他の地域にはない文言に久しぶりに面食らいながら、高い柵と鉄格子で囲まれた要塞のような警察署を通り過ぎる。

ホテル一泊「850円」ラーメン「200円」

衣食住、ここの物価は日本とは思えないほど軒並みに安い。

お世話になっていた支援団体は変わらずに、明るく朗らかにそこに建っていた。そこに集う人たちは一様にまっすぐに淡々と支援をつづける。

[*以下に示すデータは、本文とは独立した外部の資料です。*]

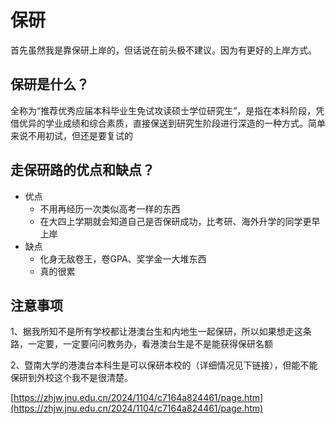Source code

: # 保研

首先虽然我是靠保研上岸的，但话说在前头极不建议。因为有更好的上岸方式。

## 保研是什么？

全称为“推荐优秀应届本科毕业生免试攻读硕士学位研究生”，是指在本科阶段，凭借优异的学业成绩和综合素质，直接保送到研究生阶段进行深造的一种方式。简单来说不用初试，但还是要复试的

## 走保研路的优点和缺点？

* 优点
  * 不用再经历一次类似高考一样的东西
  * 在大四上学期就会知道自己是否保研成功，比考研、海外升学的同学更早上岸
* 缺点
  * 化身无敌卷王，卷GPA、奖学金一大堆东西
  * 真的很累

## 注意事项

1、据我所知不是所有学校都让港澳台生和内地生一起保研，所以如果想走这条路，一定要，一定要问问教务办，看港澳台生是不是能获得保研名额

2、暨南大学的港澳台本科生是可以保研本校的（详细情况见下链接），但能不能保研到外校这个我不是很清楚。

[https://zhjw.jnu.edu.cn/2024/1104/c7164a824461/page.htm](https://zhjw.jnu.edu.cn/2024/1104/c7164a824461/page.htm)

 見たくないものを見ないようにすること、人の行動を非難することは簡単にできる。反対に、信念をもって一つの支援を続けていくことはどれほどのことだろう。偽善や同情では不可能な活動がそこにはある。

「おおきに。すんません。ありがとう」

すまなさそうに並ぶ人、疲れ切った顔の人、歯がない顔で屈託なく笑う人。
おじさんたちは、15年前と変わらない。

あなたのことを気にかけているよ。
見ているよ。
生きていてね。
一緒にこの世界にいようね。

 今回久しぶりに炊き出しに参加させてもらい、炊き出しや夜回りにはこんな想いがこもっているのではないかと感じた。


住民票が日本にない
携帯がない
職業がない
銀行口座がない
自宅がない

 

 状況と程度は違えども、私も今年1月に帰国し急きょ日本にとどまることとなり、これだけでも随分落ち着かなかった。
 それなのに、身寄りがない。居場所がない。仕事がない。絶えずヒエラルキーの最下層であると常に突き付けられながら、世間とのつながりもたたれるのはどんな気持ちか。

あなたのことを気にかけているよ。
見ているよ。
生きていてね。
一緒にこの世界にいようね。

 隠したい過去や失敗、人に言えないこと、つらい経験。自分を責めたり、過去を責めたりすることもあるかもしれない。自分からも社会からも、世間からも責められ、どこにいても疎外感を感じる人達にとって、自分たちの存在を肯定してくれるうららかな声は、それだけで生きる希望となる。


人の温かさ、社会の不条理、15年の歳月を経た自身の変化、いろんなものを感じられたのも、思い切ってパンドラの箱をあけたからこそ。良かったしかない。